Como expone el autor al explicar su propósito, procuró ubicar al personaje biografiado en su contexto sociopolítico, intentando dar cuenta con un sentido de equilibrio de las circunstancias en que se desenvolvió la existencia de ese venezolano de la época de Cipriano Castro y Juan Vicente Gómez, dibujando el marco histórico, evaluando los problemas que enfrentó y las respuestas que ante los mismos formuló el protagonista de la obra.

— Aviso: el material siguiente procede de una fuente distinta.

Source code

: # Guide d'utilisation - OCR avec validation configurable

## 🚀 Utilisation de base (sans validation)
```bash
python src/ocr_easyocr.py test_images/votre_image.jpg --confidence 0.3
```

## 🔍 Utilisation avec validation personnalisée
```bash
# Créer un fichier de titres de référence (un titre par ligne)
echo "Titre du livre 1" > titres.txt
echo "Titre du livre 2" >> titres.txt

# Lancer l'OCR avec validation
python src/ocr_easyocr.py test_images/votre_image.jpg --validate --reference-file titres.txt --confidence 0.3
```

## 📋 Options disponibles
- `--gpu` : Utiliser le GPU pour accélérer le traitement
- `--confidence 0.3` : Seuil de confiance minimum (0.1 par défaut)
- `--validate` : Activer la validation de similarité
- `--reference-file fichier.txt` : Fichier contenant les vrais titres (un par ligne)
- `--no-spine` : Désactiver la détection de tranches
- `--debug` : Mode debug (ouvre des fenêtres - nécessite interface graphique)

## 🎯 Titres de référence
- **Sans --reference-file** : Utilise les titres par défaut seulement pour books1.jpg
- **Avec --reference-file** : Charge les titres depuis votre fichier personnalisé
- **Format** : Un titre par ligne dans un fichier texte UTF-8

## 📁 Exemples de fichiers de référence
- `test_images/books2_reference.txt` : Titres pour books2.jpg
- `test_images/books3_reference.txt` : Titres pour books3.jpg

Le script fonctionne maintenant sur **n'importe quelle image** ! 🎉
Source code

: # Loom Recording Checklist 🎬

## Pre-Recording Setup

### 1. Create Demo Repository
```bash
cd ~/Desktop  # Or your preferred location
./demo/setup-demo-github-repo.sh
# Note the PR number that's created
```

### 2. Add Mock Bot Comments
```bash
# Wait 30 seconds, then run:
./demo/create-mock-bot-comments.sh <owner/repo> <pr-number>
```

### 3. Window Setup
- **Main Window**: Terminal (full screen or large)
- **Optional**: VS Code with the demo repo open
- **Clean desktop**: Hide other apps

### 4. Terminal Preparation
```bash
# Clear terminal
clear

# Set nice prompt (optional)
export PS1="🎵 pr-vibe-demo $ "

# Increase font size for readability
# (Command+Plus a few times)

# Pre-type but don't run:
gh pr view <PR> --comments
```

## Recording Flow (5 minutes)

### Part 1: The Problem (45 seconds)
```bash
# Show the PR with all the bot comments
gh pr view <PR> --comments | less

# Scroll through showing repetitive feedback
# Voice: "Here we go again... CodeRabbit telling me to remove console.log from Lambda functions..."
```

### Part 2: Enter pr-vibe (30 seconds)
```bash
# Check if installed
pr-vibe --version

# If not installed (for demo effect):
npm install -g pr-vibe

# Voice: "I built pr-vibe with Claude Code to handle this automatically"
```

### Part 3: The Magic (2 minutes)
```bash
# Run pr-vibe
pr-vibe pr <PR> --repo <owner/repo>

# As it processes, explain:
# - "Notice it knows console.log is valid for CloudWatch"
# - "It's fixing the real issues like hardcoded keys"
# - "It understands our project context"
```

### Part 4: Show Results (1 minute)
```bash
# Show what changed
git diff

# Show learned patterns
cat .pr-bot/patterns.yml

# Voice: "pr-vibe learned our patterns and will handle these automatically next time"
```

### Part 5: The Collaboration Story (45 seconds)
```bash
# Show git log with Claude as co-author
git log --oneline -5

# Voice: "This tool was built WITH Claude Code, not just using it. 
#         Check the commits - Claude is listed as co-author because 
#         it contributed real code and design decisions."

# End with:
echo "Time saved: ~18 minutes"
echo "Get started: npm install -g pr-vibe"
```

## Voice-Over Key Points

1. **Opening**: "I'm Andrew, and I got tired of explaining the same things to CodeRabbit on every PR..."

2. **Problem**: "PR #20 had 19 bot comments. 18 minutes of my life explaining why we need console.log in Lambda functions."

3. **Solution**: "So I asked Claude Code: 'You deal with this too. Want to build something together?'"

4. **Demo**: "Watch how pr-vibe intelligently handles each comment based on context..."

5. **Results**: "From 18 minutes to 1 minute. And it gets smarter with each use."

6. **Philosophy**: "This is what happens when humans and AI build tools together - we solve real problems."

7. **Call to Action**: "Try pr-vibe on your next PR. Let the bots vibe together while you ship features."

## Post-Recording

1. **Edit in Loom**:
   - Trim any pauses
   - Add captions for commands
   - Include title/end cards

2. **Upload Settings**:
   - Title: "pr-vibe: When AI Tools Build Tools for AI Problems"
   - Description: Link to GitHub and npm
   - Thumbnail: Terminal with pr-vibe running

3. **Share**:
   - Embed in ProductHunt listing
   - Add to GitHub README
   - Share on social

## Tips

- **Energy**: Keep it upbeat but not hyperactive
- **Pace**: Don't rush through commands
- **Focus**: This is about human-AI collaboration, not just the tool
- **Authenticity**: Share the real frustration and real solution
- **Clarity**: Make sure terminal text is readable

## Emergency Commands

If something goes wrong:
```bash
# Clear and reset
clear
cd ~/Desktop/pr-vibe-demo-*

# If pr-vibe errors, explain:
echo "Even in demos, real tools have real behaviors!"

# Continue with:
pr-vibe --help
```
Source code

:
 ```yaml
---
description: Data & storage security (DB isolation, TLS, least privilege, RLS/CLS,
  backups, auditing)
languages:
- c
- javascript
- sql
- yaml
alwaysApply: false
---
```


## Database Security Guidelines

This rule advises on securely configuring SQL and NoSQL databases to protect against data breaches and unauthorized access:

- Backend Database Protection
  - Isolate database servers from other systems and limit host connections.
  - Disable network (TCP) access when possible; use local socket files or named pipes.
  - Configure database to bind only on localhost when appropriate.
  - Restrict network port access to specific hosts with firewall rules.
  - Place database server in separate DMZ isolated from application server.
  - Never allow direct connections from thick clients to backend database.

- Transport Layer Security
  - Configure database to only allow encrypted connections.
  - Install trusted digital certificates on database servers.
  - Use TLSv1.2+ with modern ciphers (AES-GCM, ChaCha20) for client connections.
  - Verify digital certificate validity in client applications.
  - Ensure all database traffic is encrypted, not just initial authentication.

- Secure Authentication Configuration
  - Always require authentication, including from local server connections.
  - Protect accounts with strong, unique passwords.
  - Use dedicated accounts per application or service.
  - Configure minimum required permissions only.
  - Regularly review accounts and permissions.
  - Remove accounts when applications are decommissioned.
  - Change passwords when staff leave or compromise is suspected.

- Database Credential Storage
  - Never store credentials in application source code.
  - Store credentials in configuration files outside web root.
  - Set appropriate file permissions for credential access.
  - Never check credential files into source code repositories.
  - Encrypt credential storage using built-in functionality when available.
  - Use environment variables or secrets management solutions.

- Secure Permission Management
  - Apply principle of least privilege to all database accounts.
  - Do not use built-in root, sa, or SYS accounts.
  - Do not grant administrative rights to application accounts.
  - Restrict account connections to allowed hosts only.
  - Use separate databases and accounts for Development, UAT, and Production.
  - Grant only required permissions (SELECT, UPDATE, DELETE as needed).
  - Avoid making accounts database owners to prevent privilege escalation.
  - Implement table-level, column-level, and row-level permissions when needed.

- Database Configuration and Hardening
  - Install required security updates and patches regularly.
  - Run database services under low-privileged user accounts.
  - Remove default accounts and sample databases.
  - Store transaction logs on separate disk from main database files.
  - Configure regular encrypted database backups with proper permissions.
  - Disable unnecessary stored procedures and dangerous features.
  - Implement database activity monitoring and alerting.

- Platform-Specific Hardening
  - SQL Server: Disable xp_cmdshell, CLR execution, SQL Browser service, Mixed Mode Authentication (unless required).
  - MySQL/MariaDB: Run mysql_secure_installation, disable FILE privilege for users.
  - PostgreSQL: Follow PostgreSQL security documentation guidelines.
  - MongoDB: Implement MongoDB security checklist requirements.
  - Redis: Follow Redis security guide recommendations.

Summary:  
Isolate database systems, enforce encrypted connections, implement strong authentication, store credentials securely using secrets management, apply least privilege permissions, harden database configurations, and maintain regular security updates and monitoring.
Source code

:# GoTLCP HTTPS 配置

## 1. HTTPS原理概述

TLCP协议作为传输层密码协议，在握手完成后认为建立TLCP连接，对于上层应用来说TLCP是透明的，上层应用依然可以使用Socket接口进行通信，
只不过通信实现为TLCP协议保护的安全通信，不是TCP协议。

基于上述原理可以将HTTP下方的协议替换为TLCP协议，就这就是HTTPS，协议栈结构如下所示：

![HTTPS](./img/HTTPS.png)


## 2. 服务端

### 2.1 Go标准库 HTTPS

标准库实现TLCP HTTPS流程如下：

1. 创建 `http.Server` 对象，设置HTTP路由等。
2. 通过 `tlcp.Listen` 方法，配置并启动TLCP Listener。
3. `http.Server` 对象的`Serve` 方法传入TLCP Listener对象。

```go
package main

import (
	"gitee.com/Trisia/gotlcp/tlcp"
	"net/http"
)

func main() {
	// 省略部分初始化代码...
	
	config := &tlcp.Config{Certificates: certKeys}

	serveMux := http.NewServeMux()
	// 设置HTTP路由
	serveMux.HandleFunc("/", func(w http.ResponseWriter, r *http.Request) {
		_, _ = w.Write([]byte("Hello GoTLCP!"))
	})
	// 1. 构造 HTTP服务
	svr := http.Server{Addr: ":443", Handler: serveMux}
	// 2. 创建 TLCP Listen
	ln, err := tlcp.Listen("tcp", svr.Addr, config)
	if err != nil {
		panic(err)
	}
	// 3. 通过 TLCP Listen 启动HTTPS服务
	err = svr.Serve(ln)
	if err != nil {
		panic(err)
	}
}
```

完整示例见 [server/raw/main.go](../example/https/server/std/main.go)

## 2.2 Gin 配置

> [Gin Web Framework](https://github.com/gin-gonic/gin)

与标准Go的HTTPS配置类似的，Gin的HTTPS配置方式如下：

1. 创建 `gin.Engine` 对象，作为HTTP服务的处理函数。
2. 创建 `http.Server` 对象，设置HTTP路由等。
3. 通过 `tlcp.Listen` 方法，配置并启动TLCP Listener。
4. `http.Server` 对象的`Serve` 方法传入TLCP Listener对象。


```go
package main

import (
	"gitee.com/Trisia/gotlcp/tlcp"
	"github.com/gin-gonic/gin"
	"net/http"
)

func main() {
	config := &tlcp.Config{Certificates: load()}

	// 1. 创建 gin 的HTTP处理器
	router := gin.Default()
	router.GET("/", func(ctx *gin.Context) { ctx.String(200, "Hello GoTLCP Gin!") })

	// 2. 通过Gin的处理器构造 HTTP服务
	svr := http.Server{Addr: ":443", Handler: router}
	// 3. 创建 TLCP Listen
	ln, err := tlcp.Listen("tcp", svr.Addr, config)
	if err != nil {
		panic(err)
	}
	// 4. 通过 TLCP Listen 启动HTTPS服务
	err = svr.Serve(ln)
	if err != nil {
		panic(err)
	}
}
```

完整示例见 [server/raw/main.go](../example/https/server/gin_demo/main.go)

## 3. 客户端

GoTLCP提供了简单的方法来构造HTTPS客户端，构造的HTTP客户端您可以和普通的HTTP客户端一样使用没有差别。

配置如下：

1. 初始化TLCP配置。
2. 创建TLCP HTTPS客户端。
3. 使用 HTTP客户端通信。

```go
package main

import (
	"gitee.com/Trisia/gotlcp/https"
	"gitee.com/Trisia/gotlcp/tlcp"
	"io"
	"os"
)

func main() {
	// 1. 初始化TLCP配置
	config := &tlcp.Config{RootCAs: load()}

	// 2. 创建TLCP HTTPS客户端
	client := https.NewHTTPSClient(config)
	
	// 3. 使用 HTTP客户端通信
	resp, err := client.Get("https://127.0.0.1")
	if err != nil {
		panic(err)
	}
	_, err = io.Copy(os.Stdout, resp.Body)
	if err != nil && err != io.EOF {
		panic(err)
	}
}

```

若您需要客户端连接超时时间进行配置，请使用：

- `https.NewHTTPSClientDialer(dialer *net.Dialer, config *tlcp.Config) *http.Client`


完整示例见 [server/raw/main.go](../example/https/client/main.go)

Ruan avanza en su relato sin ocultar las contradicciones y polémicas de una vida, la de Abel Santos, que se explayó en la política, en el ejercicio de la abogacía, en importantes tareas dentro del campo de las finanzas públicas y de la diplomacia, así como –y de manera muy importante– en el esfuerzo civilizatorio, luchando con perseverancia en un medio lleno de dificultades.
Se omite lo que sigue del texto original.